The new Al Gore

Posted: Saturday, August 19, 2000

LOS ANGELES -- Vice President Al Gore confronted the ghost of Richard Nixon Thursday night. Remember when Nixon repeatedly tried to transform himself into a ``new Nixon''? He failed because the public couldn't forget (and the media wouldn't allow them forget) the old Nixon, which was, in fact, the real Nixon.

Gore engaged in a similar effort. He issued a declaration of independence from Bill Clinton (``I am my own man,'' he said), though both he and Clinton have claimed that the vice president has been closely tied to every important decision for the last eight years.

And Gore's mechanical speech failed on several levels.

It failed because he offered nothing new. He employed the familiar and tired language of class warfare and the liberal nanny state. He associated the Clinton administration with economic prosperity and job creation. Question: Did that prosperity come from President Clinton's retroactive tax hike in 1993, or was it the result of the lowered marginal tax rates of the Reagan years, which Democrats disparage? If the former, Gore should be running on a pledge to increase taxes, so we can enjoy more prosperity.

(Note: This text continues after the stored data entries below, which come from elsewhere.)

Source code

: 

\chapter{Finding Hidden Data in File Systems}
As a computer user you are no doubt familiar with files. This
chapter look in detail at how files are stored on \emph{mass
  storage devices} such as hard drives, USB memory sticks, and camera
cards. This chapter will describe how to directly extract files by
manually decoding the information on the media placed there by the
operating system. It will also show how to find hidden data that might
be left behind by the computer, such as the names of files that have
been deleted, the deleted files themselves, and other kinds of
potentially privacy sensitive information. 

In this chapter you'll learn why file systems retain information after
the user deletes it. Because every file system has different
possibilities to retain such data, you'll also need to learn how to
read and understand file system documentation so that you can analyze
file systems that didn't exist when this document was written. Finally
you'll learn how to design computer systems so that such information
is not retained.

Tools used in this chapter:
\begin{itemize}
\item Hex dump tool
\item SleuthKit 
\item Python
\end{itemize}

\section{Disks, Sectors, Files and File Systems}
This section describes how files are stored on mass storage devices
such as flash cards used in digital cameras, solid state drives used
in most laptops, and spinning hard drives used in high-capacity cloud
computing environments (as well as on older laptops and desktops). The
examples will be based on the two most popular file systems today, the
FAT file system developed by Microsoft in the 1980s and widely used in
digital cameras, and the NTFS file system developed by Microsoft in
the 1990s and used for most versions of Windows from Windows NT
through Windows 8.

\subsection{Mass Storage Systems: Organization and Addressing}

``They're for the powerful; we're for the people,'' said Gore, contrasting his Democrats with stereotypical Republicans, but ignoring the powerful corporations hosting an orgy of parties for elected officials all over town. Gore styled himself the champion of ``working families,'' a phrase that implies only certain people work and the rest sit at home clipping bond coupons. But the best way to improve the lot of the middle-income family is to cut their taxes, while allowing them to invest some of their Social Security dollars in interest-bearing accounts. But that would snatch power from government -- which neither Gore nor his party can abide.

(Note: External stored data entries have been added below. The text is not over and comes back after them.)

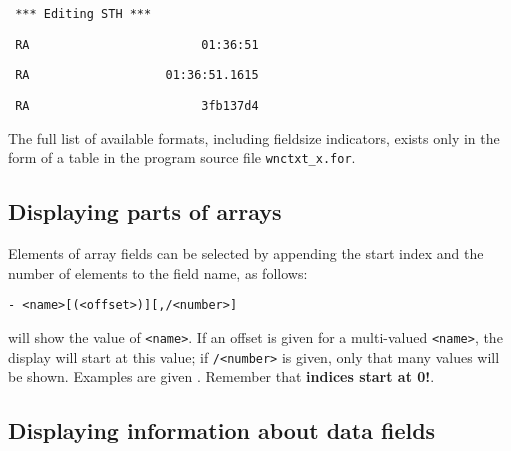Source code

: \spbegin %
\svbegin \begin{verbatim} 
 *** Editing STH *** 
\end{verbatim}\svend 
%
%
\svbegin \begin{verbatim} 
 RA                        01:36:51
\end{verbatim} 
\svend 
\spend %
%
\spbegin %
%
\svbegin \begin{verbatim} 
 RA                   01:36:51.1615
\end{verbatim} 
\svend 
\spend %
%
\spbegin %
%
\svbegin \begin{verbatim} 
 RA                        3fb137d4 
\end{verbatim} 
\svend 
\spend %
%

	The full list of available formats, including fieldsize indicators,
exists only in the form of a table in the program source file
\verb/wnctxt_x.for/. 


\subsection{ Displaying parts of arrays} 

	Elements of array fields can be selected by appending the start index
and the number of elements to the field name, as follows: 

	\verb:- <name>[(<offset>)][,/<number>]: 

\noindent will show the value of \verb/<name>/.  If an offset is given for a
multi-valued \verb/<name>/, the display will start at this value; if
\verb:/<number>: is given, only that many values will be shown. 
Examples are given .  Remember that {\bf indices start at
0!}. 


\subsection{ Displaying information about data fields} 
\label{.show.meta}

The vice president borrowed from Ross Perot when he pledged to hold his own version of town meetings (``open meetings,'' he called them). That isn't leadership; it's pandering. A leader should lead, not follow. A leader is supposed to know more than his followers, that's why he is a leader. Unless he, too, is really a follower -- of polls and focus groups.

Gore called for the elimination of the marriage penalty and reform of estate taxes. The Republican Congress passed bills that would have accomplished these objectives. President Clinton vetoed them.

Implicit and sometimes explicit in his speech was the assumption that only government, by itself or in ``partnership'' with us, can make our lives better. This is the Democrats' creed that hasn't changed since the days of Franklin Roosevelt. It is a religion more precious to them than Gore's Baptist roots or Joseph Lieberman's Jewishness.

But wait. Weren't Gore and Clinton in charge these last eight years? If there are so many problems -- cultural depravity and ``meanness'' were two that Gore mentioned -- why did they not do something about them? Listening to Gore, one was left to conclude that this administration did nothing, or was unwilling or incapable of doing anything, to right the wrongs Gore now claims to see so clearly.